(Recorded data)

▼

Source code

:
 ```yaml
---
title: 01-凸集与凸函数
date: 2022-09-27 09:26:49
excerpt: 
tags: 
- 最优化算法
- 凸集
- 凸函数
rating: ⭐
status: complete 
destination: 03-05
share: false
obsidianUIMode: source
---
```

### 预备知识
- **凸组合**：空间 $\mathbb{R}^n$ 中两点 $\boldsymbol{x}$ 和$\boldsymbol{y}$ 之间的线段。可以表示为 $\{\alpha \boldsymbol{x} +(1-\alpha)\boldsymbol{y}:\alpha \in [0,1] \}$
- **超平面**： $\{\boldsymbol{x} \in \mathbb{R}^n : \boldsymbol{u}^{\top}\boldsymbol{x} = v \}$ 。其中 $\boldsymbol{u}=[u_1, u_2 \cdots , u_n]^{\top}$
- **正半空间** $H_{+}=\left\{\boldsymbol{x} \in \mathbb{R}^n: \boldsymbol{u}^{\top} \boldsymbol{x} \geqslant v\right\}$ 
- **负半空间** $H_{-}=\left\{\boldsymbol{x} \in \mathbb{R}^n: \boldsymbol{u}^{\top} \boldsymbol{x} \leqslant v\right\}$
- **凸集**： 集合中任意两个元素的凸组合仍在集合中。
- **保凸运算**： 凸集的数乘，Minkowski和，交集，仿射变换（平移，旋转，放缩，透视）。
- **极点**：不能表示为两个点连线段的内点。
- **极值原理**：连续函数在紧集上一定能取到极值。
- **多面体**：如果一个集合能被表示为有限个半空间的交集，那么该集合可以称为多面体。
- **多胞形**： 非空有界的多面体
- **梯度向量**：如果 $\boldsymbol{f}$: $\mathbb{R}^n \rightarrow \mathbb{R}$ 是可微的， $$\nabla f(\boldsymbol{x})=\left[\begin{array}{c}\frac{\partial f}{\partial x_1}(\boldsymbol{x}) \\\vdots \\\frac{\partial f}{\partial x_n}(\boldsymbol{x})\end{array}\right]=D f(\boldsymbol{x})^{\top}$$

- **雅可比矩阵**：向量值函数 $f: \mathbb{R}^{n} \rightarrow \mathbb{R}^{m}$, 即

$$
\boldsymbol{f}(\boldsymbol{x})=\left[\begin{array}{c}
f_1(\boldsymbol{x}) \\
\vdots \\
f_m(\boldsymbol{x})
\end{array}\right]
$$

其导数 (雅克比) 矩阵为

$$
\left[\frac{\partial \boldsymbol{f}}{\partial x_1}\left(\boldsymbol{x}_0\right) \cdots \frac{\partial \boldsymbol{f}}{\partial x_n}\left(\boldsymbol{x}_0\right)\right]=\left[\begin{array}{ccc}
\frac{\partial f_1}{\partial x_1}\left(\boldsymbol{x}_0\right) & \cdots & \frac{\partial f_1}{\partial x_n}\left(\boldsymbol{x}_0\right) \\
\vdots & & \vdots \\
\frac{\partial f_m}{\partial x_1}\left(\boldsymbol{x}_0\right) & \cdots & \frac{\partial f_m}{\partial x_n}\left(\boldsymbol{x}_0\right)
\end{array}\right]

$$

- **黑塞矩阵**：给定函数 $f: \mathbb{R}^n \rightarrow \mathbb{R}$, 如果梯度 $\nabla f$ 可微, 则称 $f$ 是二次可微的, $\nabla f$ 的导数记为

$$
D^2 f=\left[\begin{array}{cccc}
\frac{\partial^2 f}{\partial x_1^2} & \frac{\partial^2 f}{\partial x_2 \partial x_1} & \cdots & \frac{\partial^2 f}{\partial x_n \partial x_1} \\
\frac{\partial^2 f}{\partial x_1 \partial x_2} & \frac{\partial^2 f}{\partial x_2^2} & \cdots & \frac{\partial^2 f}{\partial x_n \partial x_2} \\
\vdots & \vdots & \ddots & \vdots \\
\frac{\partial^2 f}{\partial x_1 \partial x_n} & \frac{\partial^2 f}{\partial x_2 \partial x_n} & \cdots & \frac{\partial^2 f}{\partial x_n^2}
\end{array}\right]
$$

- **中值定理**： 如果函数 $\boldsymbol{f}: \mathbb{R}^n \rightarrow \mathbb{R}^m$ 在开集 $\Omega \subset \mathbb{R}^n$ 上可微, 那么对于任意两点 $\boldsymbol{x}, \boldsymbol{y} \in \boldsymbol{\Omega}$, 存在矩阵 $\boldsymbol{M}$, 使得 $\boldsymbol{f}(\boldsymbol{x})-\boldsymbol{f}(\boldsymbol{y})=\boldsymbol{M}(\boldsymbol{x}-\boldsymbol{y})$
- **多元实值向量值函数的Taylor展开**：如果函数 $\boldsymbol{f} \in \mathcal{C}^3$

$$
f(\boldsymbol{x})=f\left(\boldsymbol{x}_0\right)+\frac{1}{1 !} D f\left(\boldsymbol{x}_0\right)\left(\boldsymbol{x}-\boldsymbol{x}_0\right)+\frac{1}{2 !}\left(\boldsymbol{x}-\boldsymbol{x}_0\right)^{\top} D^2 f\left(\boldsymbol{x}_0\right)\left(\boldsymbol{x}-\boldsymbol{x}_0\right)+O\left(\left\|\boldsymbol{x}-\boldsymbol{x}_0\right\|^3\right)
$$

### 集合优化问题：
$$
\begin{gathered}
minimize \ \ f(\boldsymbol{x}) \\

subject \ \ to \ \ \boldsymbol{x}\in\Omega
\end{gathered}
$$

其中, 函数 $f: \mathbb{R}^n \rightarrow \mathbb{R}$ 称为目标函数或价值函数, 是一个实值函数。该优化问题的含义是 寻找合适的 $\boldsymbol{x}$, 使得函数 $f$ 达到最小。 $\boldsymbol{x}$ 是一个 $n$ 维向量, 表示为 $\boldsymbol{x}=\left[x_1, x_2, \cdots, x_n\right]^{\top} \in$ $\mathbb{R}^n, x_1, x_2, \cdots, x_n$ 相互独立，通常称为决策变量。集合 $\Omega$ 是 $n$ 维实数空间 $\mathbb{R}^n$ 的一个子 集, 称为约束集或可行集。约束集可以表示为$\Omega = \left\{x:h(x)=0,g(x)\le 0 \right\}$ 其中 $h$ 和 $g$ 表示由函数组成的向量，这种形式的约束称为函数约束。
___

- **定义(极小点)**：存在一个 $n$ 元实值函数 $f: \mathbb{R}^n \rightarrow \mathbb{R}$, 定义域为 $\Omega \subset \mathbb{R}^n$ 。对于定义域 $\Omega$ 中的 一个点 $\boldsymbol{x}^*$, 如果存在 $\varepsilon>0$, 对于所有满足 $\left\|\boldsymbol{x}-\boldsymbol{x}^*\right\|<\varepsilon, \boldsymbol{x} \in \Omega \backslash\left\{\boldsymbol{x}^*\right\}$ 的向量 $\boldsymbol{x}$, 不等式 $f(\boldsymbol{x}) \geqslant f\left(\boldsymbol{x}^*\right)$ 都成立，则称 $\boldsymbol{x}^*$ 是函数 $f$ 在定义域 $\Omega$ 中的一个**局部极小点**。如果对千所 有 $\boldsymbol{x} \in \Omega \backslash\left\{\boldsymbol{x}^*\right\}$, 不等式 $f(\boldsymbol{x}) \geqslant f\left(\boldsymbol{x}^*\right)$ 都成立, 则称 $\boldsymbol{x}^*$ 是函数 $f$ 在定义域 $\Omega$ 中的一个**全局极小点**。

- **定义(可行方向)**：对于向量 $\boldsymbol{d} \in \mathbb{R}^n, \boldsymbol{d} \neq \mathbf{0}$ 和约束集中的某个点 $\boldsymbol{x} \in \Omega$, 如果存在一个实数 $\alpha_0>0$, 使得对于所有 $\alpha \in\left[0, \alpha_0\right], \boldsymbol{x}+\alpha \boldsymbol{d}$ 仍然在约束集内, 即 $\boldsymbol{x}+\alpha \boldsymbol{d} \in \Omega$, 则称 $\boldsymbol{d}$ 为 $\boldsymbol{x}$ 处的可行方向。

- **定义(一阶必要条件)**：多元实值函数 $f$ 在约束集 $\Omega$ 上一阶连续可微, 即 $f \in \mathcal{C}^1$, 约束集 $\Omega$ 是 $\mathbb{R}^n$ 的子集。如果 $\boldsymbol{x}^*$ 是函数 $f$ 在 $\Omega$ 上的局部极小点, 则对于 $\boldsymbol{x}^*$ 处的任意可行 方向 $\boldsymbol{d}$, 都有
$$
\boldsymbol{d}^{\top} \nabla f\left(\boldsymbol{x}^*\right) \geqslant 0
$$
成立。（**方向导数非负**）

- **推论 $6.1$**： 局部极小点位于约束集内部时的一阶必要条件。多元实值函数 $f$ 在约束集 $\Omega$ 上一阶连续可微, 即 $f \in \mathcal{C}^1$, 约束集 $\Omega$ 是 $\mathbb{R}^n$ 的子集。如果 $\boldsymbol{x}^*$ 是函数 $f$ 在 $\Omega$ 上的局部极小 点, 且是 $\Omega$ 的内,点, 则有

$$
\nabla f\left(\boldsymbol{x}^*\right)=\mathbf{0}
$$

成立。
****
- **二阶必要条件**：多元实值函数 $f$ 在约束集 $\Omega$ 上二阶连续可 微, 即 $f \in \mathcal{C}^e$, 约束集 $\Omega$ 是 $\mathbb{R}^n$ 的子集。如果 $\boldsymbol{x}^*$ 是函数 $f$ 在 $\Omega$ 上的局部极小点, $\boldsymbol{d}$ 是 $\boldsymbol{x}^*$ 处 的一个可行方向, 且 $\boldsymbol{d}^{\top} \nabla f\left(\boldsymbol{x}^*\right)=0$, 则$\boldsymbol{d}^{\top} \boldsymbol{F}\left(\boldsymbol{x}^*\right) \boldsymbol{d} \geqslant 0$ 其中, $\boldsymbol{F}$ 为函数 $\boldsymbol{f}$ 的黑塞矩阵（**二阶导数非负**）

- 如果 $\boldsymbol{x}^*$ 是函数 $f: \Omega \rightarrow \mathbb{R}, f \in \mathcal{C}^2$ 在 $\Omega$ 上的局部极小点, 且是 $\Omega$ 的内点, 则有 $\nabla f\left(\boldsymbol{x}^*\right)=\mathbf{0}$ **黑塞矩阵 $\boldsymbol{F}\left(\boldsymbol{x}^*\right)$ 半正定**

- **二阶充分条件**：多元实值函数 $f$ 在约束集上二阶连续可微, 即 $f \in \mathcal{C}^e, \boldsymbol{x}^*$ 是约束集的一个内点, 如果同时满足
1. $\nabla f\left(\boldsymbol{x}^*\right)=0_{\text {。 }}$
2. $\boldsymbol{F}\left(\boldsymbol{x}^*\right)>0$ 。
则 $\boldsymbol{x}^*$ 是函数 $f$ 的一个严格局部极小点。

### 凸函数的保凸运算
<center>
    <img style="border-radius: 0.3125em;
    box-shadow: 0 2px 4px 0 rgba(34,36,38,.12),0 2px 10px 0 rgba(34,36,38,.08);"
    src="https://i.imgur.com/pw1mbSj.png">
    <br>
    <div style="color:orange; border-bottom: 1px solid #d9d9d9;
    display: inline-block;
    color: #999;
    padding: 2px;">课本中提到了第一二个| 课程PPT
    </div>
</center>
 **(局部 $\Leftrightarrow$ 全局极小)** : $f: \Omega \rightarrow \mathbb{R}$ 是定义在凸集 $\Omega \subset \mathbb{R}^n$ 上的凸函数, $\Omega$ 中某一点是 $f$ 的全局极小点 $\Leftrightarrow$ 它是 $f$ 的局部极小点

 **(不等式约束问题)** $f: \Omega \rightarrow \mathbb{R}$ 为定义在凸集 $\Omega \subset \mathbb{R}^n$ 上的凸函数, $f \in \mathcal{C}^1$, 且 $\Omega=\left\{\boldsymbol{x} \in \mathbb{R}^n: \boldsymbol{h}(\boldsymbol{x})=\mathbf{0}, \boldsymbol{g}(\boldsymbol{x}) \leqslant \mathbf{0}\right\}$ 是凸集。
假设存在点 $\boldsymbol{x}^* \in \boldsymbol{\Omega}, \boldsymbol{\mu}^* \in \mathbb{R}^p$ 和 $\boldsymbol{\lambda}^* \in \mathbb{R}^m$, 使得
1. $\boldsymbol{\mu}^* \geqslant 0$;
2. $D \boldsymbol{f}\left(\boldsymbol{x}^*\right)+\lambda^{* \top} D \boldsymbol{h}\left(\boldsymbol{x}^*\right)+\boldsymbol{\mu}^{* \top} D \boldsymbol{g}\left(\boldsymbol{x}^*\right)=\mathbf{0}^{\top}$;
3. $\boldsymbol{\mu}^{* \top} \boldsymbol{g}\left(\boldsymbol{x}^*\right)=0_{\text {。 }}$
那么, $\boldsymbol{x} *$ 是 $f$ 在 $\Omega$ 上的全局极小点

▲

### [Instructions to follow]
For this exercise, reproduce exactly each line from the one containing "display: inline-block;" through the last line of the data, and no others.

### [Written answer]
    display: inline-block;
    color: #999;
    padding: 2px;">课本中提到了第一二个| 课程PPT
    </div>
</center>
 **(局部 $\Leftrightarrow$ 全局极小)** : $f: \Omega \rightarrow \mathbb{R}$ 是定义在凸集 $\Omega \subset \mathbb{R}^n$ 上的凸函数, $\Omega$ 中某一点是 $f$ 的全局极小点 $\Leftrightarrow$ 它是 $f$ 的局部极小点

 **(不等式约束问题)** $f: \Omega \rightarrow \mathbb{R}$ 为定义在凸集 $\Omega \subset \mathbb{R}^n$ 上的凸函数, $f \in \mathcal{C}^1$, 且 $\Omega=\left\{\boldsymbol{x} \in \mathbb{R}^n: \boldsymbol{h}(\boldsymbol{x})=\mathbf{0}, \boldsymbol{g}(\boldsymbol{x}) \leqslant \mathbf{0}\right\}$ 是凸集。
假设存在点 $\boldsymbol{x}^* \in \boldsymbol{\Omega}, \boldsymbol{\mu}^* \in \mathbb{R}^p$ 和 $\boldsymbol{\lambda}^* \in \mathbb{R}^m$, 使得
1. $\boldsymbol{\mu}^* \geqslant 0$;
2. $D \boldsymbol{f}\left(\boldsymbol{x}^*\right)+\lambda^{* \top} D \boldsymbol{h}\left(\boldsymbol{x}^*\right)+\boldsymbol{\mu}^{* \top} D \boldsymbol{g}\left(\boldsymbol{x}^*\right)=\mathbf{0}^{\top}$;
3. $\boldsymbol{\mu}^{* \top} \boldsymbol{g}\left(\boldsymbol{x}^*\right)=0_{\text {。 }}$
那么, $\boldsymbol{x} *$ 是 $f$ 在 $\Omega$ 上的全局极小点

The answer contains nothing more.